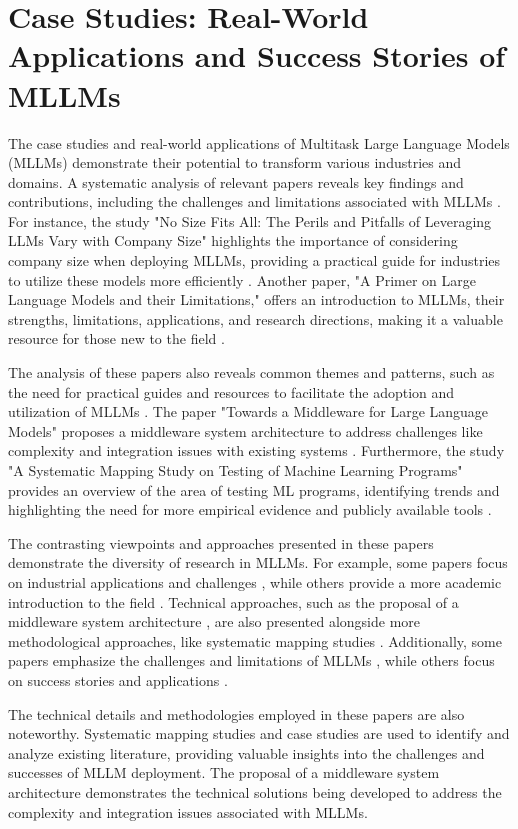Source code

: \documentclass[conference]{IEEEtran}
\begin{document}
\section{Case Studies: Real-World Applications and Success Stories of MLLMs}
The case studies and real-world applications of Multitask Large Language Models (MLLMs) demonstrate their potential to transform various industries and domains. A systematic analysis of relevant papers reveals key findings and contributions, including the challenges and limitations associated with MLLMs \cite{b1}. For instance, the study "No Size Fits All: The Perils and Pitfalls of Leveraging LLMs Vary with Company Size" highlights the importance of considering company size when deploying MLLMs, providing a practical guide for industries to utilize these models more efficiently \cite{b2}. Another paper, "A Primer on Large Language Models and their Limitations," offers an introduction to MLLMs, their strengths, limitations, applications, and research directions, making it a valuable resource for those new to the field \cite{b3}.

The analysis of these papers also reveals common themes and patterns, such as the need for practical guides and resources to facilitate the adoption and utilization of MLLMs \cite{b4}. The paper "Towards a Middleware for Large Language Models" proposes a middleware system architecture to address challenges like complexity and integration issues with existing systems \cite{b5}. Furthermore, the study "A Systematic Mapping Study on Testing of Machine Learning Programs" provides an overview of the area of testing ML programs, identifying trends and highlighting the need for more empirical evidence and publicly available tools \cite{b6}.

The contrasting viewpoints and approaches presented in these papers demonstrate the diversity of research in MLLMs. For example, some papers focus on industrial applications and challenges \cite{b2}, while others provide a more academic introduction to the field \cite{b3}. Technical approaches, such as the proposal of a middleware system architecture \cite{b5}, are also presented alongside more methodological approaches, like systematic mapping studies \cite{b6}. Additionally, some papers emphasize the challenges and limitations of MLLMs \cite{b1}, while others focus on success stories and applications \cite{b2}.

The technical details and methodologies employed in these papers are also noteworthy. Systematic mapping studies \cite{b6} and case studies \cite{b2} are used to identify and analyze existing literature, providing valuable insights into the challenges and successes of MLLM deployment. The proposal of a middleware system architecture \cite{b5} demonstrates the technical solutions being developed to address the complexity and integration issues associated with MLLMs.
\end{document}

:::

WHAT TO PRODUCE:
Which lines run from the one containing "The technical details" through the end of the material? Output them exactly.

OUTPUT OF THE TASK:
The technical details and methodologies employed in these papers are also noteworthy. Systematic mapping studies \cite{b6} and case studies \cite{b2} are used to identify and analyze existing literature, providing valuable insights into the challenges and successes of MLLM deployment. The proposal of a middleware system architecture \cite{b5} demonstrates the technical solutions being developed to address the complexity and integration issues associated with MLLMs.
\end{document}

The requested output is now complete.